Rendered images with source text
Content starts
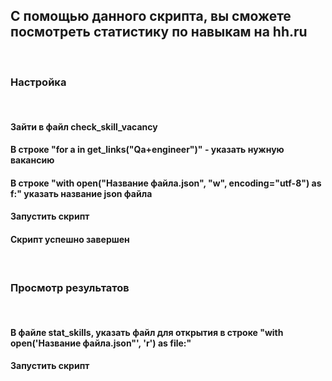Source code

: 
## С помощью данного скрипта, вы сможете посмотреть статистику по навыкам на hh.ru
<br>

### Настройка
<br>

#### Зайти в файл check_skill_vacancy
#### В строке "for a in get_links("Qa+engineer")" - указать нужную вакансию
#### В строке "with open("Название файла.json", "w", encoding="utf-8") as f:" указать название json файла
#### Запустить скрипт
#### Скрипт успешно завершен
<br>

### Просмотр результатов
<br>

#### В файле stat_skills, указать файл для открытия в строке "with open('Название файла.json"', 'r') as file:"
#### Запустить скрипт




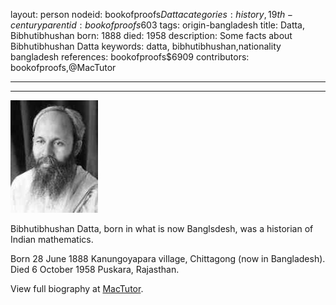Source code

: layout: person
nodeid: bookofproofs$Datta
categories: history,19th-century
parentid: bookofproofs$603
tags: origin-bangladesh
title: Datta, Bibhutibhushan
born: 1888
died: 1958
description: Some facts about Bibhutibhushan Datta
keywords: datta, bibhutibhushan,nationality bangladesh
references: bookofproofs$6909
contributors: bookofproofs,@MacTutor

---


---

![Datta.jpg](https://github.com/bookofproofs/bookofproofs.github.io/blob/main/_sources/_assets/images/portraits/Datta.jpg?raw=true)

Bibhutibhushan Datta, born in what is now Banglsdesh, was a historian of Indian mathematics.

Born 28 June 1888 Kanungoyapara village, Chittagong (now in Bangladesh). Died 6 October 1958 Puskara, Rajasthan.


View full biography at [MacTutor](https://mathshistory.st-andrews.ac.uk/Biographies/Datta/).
Content ends
Aim of the task
Search the lines above for the string "open" and copy each line that has it.

Answer to this problem
#### В строке "with open("Название файла.json", "w", encoding="utf-8") as f:" указать название json файла
#### В файле stat_skills, указать файл для открытия в строке "with open('Название файла.json"', 'r') as file:"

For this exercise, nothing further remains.